Herald Square is today known for many things. There’s the flagship Macy’s department store and the pedestrianized part of Broadway that extends to Times Square. And it serves as an epicenter of the retail corridor that now runs from 5th Avenue to 7th Avenue. Some may remember the song, “Give My Regards to Broadway,” from the George M. Cohan musical Little Johnny Jones with the iconic line, “Remember me to Herald Square. ” But written in 1904, “Give My Regards to Broadway” references a very different Herald Square than the one we’re familiar with today.
Herald Square had its beginnings in 1846, when the city acquired the area for the extension of Bloomingdale Road, now Broadway. Its name comes from an architecturally distinctive building that once sat at the intersection of Broadway and Sixth Avenue: The New York Herald Building. Newspaper Row had traditionally been located downtown in lower Manhattan on Park Row, where heavy hitters like The New York Times, New York Tribune, and The New York World were all headquartered.
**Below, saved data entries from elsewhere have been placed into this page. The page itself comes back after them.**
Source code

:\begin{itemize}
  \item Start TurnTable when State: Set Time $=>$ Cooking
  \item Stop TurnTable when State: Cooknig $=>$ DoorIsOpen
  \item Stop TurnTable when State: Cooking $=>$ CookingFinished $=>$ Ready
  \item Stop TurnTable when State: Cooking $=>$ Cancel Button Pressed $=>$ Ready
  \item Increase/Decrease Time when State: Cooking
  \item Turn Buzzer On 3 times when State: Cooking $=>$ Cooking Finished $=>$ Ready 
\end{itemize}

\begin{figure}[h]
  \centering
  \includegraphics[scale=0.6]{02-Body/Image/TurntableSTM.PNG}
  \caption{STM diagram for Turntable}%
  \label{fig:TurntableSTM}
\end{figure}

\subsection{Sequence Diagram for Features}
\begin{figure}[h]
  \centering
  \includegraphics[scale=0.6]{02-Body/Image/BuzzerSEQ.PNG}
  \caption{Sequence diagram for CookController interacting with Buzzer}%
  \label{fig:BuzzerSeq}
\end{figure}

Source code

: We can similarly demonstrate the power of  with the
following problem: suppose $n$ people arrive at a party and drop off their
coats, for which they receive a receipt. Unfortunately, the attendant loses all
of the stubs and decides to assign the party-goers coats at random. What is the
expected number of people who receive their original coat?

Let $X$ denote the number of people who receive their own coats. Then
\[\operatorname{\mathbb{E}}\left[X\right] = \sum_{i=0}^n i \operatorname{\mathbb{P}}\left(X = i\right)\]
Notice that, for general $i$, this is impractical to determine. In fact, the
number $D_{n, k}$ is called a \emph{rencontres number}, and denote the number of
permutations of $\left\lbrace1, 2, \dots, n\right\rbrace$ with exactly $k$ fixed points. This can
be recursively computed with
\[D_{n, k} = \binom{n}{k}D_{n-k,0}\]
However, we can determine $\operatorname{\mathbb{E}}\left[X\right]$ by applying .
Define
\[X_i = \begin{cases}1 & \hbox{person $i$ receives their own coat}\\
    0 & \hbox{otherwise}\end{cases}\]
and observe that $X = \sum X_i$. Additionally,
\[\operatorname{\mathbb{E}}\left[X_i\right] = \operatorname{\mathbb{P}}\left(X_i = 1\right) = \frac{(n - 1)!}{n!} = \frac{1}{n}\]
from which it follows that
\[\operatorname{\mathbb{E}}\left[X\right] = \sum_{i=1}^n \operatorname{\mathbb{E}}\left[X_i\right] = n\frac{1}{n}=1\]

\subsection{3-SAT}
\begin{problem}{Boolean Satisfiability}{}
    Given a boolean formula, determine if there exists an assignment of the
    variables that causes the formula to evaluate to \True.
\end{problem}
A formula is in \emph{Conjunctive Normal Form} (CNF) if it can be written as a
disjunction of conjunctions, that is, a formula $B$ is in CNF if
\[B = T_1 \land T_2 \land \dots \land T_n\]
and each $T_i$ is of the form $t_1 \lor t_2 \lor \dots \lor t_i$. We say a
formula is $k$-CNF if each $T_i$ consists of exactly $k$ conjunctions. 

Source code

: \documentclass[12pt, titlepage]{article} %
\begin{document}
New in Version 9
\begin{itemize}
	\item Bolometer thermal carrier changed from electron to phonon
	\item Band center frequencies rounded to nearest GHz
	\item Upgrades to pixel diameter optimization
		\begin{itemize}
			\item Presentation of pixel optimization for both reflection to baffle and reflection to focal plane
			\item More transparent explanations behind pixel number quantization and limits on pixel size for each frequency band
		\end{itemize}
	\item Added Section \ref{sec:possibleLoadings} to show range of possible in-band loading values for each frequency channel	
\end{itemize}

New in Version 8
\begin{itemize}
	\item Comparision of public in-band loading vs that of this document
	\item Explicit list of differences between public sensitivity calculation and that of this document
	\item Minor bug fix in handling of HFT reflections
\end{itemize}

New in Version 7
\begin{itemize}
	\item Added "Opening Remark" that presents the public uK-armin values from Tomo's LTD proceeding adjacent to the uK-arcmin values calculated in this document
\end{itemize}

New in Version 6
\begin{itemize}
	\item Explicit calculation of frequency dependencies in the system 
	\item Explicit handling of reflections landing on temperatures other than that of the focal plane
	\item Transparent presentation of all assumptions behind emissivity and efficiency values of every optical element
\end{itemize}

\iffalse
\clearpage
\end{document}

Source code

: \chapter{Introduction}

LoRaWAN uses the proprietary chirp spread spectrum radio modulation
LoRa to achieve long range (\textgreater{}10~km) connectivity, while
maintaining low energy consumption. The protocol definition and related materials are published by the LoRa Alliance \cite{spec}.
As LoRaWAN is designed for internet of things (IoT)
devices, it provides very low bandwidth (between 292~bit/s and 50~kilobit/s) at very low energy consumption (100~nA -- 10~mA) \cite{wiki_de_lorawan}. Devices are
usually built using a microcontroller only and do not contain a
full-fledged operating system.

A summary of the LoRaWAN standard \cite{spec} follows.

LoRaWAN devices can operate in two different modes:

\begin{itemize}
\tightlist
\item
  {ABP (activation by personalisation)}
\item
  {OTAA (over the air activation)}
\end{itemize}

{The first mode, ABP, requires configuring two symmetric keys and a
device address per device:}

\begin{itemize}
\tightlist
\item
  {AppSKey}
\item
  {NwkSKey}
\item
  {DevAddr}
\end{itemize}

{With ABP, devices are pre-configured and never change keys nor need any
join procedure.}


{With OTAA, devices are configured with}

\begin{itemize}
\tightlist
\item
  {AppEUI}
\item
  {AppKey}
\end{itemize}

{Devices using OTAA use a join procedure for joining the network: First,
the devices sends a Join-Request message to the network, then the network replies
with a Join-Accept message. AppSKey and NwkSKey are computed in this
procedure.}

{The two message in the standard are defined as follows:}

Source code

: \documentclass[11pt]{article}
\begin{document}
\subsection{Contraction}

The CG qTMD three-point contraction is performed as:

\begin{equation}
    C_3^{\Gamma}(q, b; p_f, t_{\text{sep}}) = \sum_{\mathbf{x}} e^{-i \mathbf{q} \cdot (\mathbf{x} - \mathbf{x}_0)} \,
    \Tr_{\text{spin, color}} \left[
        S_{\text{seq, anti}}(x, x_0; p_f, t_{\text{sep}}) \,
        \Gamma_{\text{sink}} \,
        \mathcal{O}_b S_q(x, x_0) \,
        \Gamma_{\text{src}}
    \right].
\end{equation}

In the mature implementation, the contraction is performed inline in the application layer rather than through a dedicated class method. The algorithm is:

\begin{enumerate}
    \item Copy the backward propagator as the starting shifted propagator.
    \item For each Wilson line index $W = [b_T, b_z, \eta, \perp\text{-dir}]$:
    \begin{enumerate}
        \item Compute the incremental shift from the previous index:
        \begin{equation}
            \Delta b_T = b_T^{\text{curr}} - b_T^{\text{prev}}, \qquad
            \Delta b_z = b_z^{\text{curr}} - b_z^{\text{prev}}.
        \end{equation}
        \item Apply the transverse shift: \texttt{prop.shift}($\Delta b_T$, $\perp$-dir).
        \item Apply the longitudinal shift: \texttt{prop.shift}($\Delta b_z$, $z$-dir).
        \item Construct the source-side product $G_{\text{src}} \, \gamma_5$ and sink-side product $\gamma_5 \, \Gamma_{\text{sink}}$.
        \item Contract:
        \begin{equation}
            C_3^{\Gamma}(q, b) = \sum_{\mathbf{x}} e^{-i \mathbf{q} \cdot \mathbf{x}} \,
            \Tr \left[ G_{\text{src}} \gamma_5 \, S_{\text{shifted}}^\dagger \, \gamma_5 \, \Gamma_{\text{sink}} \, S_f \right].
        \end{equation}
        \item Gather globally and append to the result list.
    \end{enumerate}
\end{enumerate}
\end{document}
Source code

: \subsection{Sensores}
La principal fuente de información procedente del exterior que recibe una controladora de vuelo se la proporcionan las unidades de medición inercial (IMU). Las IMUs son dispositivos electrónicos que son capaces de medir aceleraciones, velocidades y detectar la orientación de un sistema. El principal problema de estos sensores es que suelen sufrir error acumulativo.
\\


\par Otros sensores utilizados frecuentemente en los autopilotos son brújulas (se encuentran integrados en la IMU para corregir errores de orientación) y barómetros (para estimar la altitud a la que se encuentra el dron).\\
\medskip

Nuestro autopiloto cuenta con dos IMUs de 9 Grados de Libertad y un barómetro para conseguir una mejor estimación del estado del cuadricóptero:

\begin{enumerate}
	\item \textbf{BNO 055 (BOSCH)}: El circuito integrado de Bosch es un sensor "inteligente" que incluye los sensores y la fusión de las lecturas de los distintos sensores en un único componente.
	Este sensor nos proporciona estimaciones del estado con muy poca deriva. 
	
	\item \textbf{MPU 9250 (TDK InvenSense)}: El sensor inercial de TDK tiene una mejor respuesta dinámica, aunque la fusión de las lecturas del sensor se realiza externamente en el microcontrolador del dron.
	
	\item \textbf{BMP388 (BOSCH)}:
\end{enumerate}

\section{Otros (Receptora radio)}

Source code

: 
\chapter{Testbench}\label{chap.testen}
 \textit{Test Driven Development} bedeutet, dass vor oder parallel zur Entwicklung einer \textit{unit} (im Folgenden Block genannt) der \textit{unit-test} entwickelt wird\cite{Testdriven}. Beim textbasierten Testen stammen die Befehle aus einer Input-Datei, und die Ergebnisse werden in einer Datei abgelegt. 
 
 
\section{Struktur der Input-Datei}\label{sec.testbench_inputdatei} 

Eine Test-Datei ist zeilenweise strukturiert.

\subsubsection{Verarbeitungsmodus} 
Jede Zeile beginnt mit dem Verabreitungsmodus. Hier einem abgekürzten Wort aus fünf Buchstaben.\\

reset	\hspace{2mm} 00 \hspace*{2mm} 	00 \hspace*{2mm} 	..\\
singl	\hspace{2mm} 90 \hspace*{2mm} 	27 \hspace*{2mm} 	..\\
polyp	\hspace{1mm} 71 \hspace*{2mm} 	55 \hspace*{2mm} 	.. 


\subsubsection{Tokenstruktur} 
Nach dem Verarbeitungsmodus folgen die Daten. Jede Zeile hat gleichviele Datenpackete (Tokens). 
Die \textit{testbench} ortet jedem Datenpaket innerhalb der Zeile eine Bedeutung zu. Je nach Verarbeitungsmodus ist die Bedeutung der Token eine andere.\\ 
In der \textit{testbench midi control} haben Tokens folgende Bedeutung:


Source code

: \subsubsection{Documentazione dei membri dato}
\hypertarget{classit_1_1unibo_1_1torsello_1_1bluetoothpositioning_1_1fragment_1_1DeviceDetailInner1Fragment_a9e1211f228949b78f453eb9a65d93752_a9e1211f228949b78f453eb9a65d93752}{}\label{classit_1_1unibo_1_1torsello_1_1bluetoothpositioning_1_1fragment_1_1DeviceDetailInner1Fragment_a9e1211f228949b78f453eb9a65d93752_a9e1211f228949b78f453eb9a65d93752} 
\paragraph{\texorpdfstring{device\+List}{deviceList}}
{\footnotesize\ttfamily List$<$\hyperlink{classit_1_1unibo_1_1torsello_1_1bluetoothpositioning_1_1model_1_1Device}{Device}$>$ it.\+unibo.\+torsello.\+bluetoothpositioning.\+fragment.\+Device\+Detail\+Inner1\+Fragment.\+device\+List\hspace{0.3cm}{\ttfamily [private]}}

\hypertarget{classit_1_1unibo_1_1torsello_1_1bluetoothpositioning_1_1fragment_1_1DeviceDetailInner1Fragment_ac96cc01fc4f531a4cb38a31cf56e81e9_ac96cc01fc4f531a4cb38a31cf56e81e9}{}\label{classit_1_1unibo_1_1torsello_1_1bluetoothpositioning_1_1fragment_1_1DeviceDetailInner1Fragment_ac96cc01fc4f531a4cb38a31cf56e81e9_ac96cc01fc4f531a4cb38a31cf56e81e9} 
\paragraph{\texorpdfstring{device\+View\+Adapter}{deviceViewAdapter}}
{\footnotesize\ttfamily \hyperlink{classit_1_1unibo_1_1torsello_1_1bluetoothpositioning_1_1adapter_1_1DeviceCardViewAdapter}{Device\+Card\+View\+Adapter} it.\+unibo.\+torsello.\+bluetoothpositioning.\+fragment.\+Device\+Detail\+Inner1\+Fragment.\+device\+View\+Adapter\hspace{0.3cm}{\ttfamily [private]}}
For The New York Herald to move from Newspaper Row to Herald Square in the 1890s was a bold and surprising move, commandeered by James Gordon Bennett Jr., the playboy son of The Herald founder. But given the newspaper’s penchant for sensationalist news (like the well-known Central Park Zoo hoax), perhaps it was only fitting. The new headquarters were designed by New York City architectural darling Stanford White, in a very close copy to the Renaissance Palazzo del Consiglio in Verona.